• **Task brief**
How many lines of the records hold the string "optional"? Reply with the number alone.

(Collected data)
——

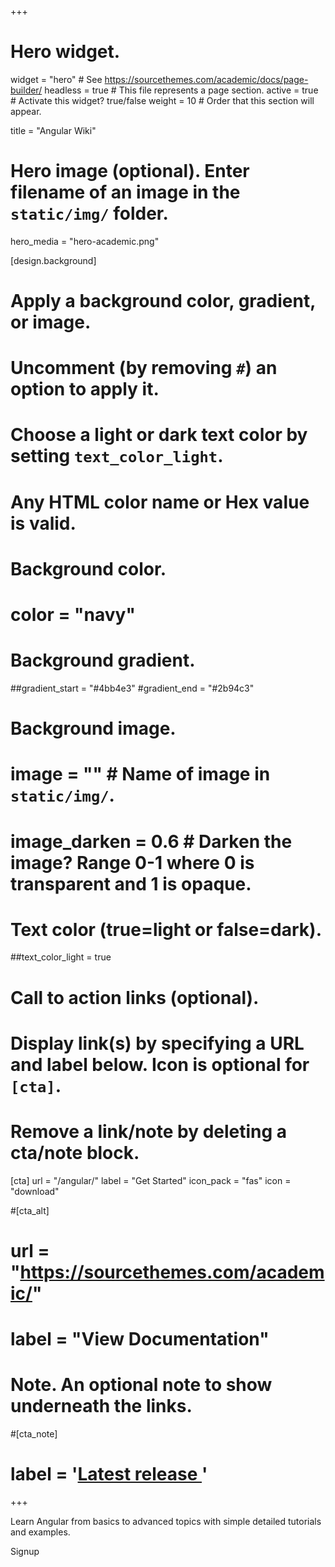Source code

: +++
# Hero widget.
widget = "hero"  # See https://sourcethemes.com/academic/docs/page-builder/
headless = true  # This file represents a page section.
active = true  # Activate this widget? true/false
weight = 10  # Order that this section will appear.

title = "Angular Wiki"

# Hero image (optional). Enter filename of an image in the `static/img/` folder.
hero_media = "hero-academic.png"

[design.background]
  # Apply a background color, gradient, or image.
  #   Uncomment (by removing `#`) an option to apply it.
  #   Choose a light or dark text color by setting `text_color_light`.
  #   Any HTML color name or Hex value is valid.

  # Background color.
  # color = "navy"
  
  # Background gradient.
  ##gradient_start = "#4bb4e3"
  #gradient_end = "#2b94c3"
  
  # Background image.
  # image = ""  # Name of image in `static/img/`.
  # image_darken = 0.6  # Darken the image? Range 0-1 where 0 is transparent and 1 is opaque.

  # Text color (true=light or false=dark).
  ##text_color_light = true

# Call to action links (optional).
#   Display link(s) by specifying a URL and label below. Icon is optional for `[cta]`.
#   Remove a link/note by deleting a cta/note block.
[cta]
  url = "/angular/"
  label = "Get Started"
  icon_pack = "fas"
  icon = "download"
  
#[cta_alt]
#  url = "https://sourcethemes.com/academic/"
# label = "View Documentation"

# Note. An optional note to show underneath the links.
#[cta_note]
#  label = '<a id="academic-release" href="https://sourcethemes.com/academic/updates" data-repo="gcushen/hugo-academic">Latest release <!-- V --></a>'
+++

Learn Angular from basics to advanced topics with simple detailed tutorials and examples.

Signup 

<a href="https://twitter.com/angular_js" target="_blank" rel="noopener">
<span>
<i class="fab fa-twitter" style="color: #55acee; font-size: 1.5rem; line-height: 1.25"></i>
<span>
</a>
<a href="https://www.facebook.com/angularjswiki" target="_blank" rel="noopener">
<span>
<i class="fab fa-facebook" style="color: #55acee; font-size: 1.5rem; line-height: 1.25"></i>
<span>
</a>
<a href="https://www.linkedin.com/company/angular-js/" target="_blank" rel="noopener">
<span>
<i class="fab fa-linkedin" style="color: #55acee; font-size: 1.5rem; line-height: 1.25"></i>
<span>
</a>
<a href="https://www.instagram.com/angularwiki/" target="_blank" rel="noopener">
<span>
<i class="fab fa-instagram" style="color: #55acee; font-size: 1.5rem; line-height: 1.25"></i>
<span>
</a>

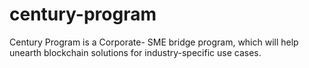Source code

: # century-program

Century Program is a Corporate- SME bridge program, which will help unearth blockchain solutions for industry-specific use cases. 
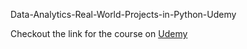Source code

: 
Data-Analytics-Real-World-Projects-in-Python-Udemy

Checkout the link for the course on [Udemy](https://www.udemy.com/course/data-analytics-projects-python/?couponCode=LEARNNOWPLANS)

——

• **Your solution**
4